----- EXERCISE MATERIAL -----

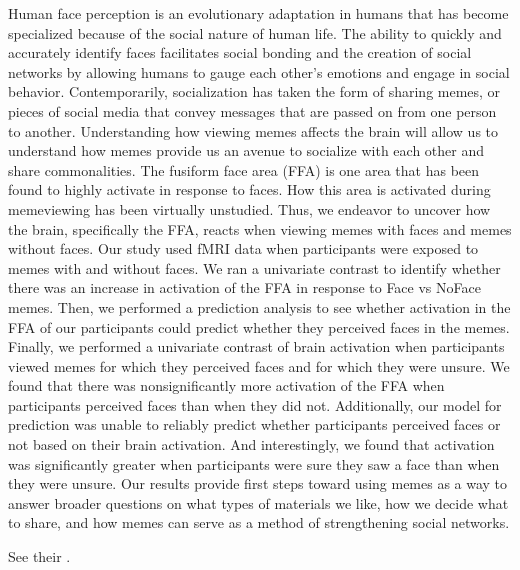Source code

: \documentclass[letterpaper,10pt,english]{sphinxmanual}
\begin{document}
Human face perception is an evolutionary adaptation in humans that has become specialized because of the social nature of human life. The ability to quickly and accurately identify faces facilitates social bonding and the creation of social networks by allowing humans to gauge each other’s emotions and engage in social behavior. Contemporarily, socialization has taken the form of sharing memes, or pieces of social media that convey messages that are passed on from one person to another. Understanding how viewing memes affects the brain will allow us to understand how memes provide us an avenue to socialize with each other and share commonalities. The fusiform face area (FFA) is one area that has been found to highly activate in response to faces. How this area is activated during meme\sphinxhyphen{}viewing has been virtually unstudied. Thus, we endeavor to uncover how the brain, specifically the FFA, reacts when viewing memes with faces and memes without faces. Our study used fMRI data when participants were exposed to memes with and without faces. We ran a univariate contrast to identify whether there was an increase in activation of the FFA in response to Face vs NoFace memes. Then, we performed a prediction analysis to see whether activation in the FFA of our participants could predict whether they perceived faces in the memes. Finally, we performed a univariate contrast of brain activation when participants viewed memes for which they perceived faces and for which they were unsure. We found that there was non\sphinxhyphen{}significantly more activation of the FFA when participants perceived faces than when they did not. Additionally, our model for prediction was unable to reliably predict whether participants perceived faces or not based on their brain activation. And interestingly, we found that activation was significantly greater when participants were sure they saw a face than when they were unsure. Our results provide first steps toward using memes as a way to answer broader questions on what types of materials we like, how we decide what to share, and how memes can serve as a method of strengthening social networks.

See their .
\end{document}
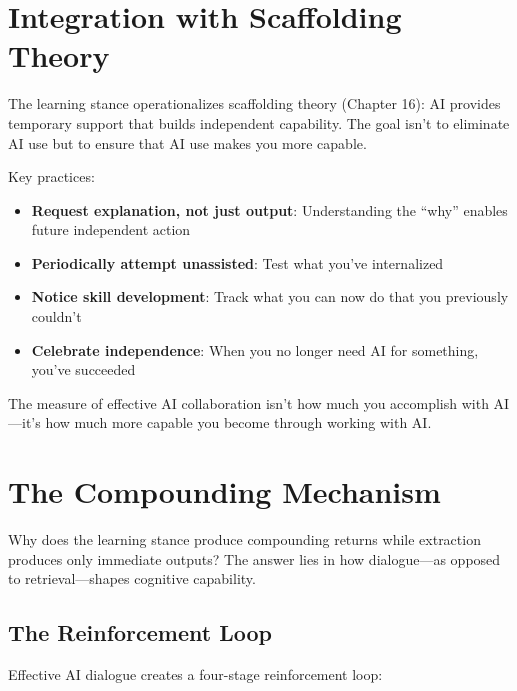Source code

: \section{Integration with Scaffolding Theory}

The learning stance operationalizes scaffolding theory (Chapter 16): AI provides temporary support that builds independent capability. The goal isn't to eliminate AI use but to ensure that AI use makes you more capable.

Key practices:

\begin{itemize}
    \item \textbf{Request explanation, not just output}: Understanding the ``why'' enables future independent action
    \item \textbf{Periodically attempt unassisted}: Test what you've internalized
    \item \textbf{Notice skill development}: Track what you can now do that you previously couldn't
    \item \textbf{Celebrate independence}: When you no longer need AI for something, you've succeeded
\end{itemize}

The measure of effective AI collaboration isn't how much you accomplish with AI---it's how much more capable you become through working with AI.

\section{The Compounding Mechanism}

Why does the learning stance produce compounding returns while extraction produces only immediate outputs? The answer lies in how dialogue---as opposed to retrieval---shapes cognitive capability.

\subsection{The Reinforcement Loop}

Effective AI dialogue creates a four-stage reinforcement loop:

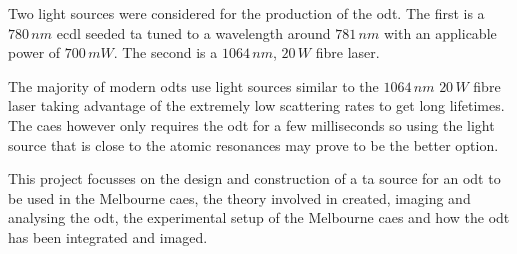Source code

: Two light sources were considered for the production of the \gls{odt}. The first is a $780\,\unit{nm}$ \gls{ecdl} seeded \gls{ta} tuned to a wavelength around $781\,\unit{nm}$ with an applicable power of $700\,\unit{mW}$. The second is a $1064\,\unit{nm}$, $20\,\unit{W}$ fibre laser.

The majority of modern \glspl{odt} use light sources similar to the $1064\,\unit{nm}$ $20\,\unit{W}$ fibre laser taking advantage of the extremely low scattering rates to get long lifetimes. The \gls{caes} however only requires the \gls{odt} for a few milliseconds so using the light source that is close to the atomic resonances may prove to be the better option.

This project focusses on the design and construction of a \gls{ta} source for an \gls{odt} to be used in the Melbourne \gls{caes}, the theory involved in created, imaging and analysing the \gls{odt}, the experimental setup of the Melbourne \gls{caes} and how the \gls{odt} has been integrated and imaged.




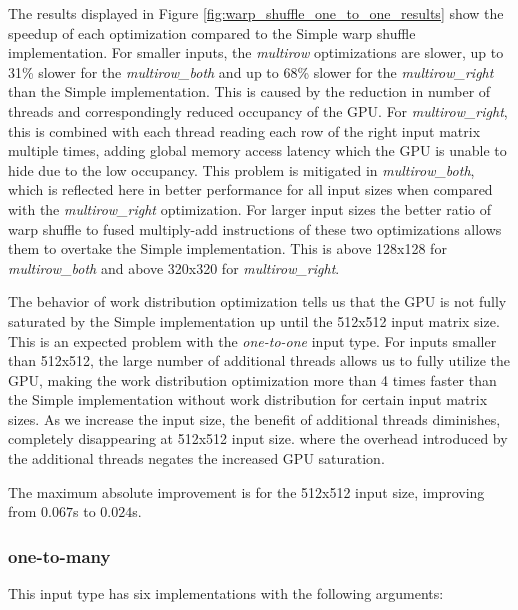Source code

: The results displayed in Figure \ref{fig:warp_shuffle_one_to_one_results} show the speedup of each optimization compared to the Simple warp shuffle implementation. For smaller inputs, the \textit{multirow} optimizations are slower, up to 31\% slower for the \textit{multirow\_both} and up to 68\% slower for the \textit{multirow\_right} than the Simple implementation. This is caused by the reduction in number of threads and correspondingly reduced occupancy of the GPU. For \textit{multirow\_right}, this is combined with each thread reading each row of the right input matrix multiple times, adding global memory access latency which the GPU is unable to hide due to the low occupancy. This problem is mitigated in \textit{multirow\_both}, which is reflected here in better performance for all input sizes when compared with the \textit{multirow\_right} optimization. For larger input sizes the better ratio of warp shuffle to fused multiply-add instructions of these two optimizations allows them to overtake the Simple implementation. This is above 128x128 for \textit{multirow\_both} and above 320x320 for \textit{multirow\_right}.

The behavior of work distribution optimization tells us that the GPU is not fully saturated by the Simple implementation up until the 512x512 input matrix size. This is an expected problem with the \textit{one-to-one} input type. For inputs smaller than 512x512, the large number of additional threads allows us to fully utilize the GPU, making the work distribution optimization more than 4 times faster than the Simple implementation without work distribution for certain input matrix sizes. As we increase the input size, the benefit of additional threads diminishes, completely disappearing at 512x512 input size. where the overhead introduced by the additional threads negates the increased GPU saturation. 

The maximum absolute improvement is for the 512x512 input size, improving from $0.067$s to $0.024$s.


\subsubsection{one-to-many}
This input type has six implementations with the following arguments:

-----

* EXERCISE OBJECTIVE *
Write every entry out again exactly, dropping the pictures.

* SOLUTION *
Source code

: \documentclass[letterpaper,10pt,english]{sphinxmanual}
\begin{document}
Human face perception is an evolutionary adaptation in humans that has become specialized because of the social nature of human life. The ability to quickly and accurately identify faces facilitates social bonding and the creation of social networks by allowing humans to gauge each other’s emotions and engage in social behavior. Contemporarily, socialization has taken the form of sharing memes, or pieces of social media that convey messages that are passed on from one person to another. Understanding how viewing memes affects the brain will allow us to understand how memes provide us an avenue to socialize with each other and share commonalities. The fusiform face area (FFA) is one area that has been found to highly activate in response to faces. How this area is activated during meme\sphinxhyphen{}viewing has been virtually unstudied. Thus, we endeavor to uncover how the brain, specifically the FFA, reacts when viewing memes with faces and memes without faces. Our study used fMRI data when participants were exposed to memes with and without faces. We ran a univariate contrast to identify whether there was an increase in activation of the FFA in response to Face vs NoFace memes. Then, we performed a prediction analysis to see whether activation in the FFA of our participants could predict whether they perceived faces in the memes. Finally, we performed a univariate contrast of brain activation when participants viewed memes for which they perceived faces and for which they were unsure. We found that there was non\sphinxhyphen{}significantly more activation of the FFA when participants perceived faces than when they did not. Additionally, our model for prediction was unable to reliably predict whether participants perceived faces or not based on their brain activation. And interestingly, we found that activation was significantly greater when participants were sure they saw a face than when they were unsure. Our results provide first steps toward using memes as a way to answer broader questions on what types of materials we like, how we decide what to share, and how memes can serve as a method of strengthening social networks.

See their .
\end{document}
Source code

: \section{Integration with Scaffolding Theory}

The learning stance operationalizes scaffolding theory (Chapter 16): AI provides temporary support that builds independent capability. The goal isn't to eliminate AI use but to ensure that AI use makes you more capable.

Key practices:

\begin{itemize}
    \item \textbf{Request explanation, not just output}: Understanding the ``why'' enables future independent action
    \item \textbf{Periodically attempt unassisted}: Test what you've internalized
    \item \textbf{Notice skill development}: Track what you can now do that you previously couldn't
    \item \textbf{Celebrate independence}: When you no longer need AI for something, you've succeeded
\end{itemize}

The measure of effective AI collaboration isn't how much you accomplish with AI---it's how much more capable you become through working with AI.

\section{The Compounding Mechanism}

Why does the learning stance produce compounding returns while extraction produces only immediate outputs? The answer lies in how dialogue---as opposed to retrieval---shapes cognitive capability.

\subsection{The Reinforcement Loop}

Effective AI dialogue creates a four-stage reinforcement loop:

Source code

: Two light sources were considered for the production of the \gls{odt}. The first is a $780\,\unit{nm}$ \gls{ecdl} seeded \gls{ta} tuned to a wavelength around $781\,\unit{nm}$ with an applicable power of $700\,\unit{mW}$. The second is a $1064\,\unit{nm}$, $20\,\unit{W}$ fibre laser.

The majority of modern \glspl{odt} use light sources similar to the $1064\,\unit{nm}$ $20\,\unit{W}$ fibre laser taking advantage of the extremely low scattering rates to get long lifetimes. The \gls{caes} however only requires the \gls{odt} for a few milliseconds so using the light source that is close to the atomic resonances may prove to be the better option.

This project focusses on the design and construction of a \gls{ta} source for an \gls{odt} to be used in the Melbourne \gls{caes}, the theory involved in created, imaging and analysing the \gls{odt}, the experimental setup of the Melbourne \gls{caes} and how the \gls{odt} has been integrated and imaged.




Source code

: The results displayed in Figure \ref{fig:warp_shuffle_one_to_one_results} show the speedup of each optimization compared to the Simple warp shuffle implementation. For smaller inputs, the \textit{multirow} optimizations are slower, up to 31\% slower for the \textit{multirow\_both} and up to 68\% slower for the \textit{multirow\_right} than the Simple implementation. This is caused by the reduction in number of threads and correspondingly reduced occupancy of the GPU. For \textit{multirow\_right}, this is combined with each thread reading each row of the right input matrix multiple times, adding global memory access latency which the GPU is unable to hide due to the low occupancy. This problem is mitigated in \textit{multirow\_both}, which is reflected here in better performance for all input sizes when compared with the \textit{multirow\_right} optimization. For larger input sizes the better ratio of warp shuffle to fused multiply-add instructions of these two optimizations allows them to overtake the Simple implementation. This is above 128x128 for \textit{multirow\_both} and above 320x320 for \textit{multirow\_right}.

The behavior of work distribution optimization tells us that the GPU is not fully saturated by the Simple implementation up until the 512x512 input matrix size. This is an expected problem with the \textit{one-to-one} input type. For inputs smaller than 512x512, the large number of additional threads allows us to fully utilize the GPU, making the work distribution optimization more than 4 times faster than the Simple implementation without work distribution for certain input matrix sizes. As we increase the input size, the benefit of additional threads diminishes, completely disappearing at 512x512 input size. where the overhead introduced by the additional threads negates the increased GPU saturation. 

The maximum absolute improvement is for the 512x512 input size, improving from $0.067$s to $0.024$s.


\subsubsection{one-to-many}
This input type has six implementations with the following arguments:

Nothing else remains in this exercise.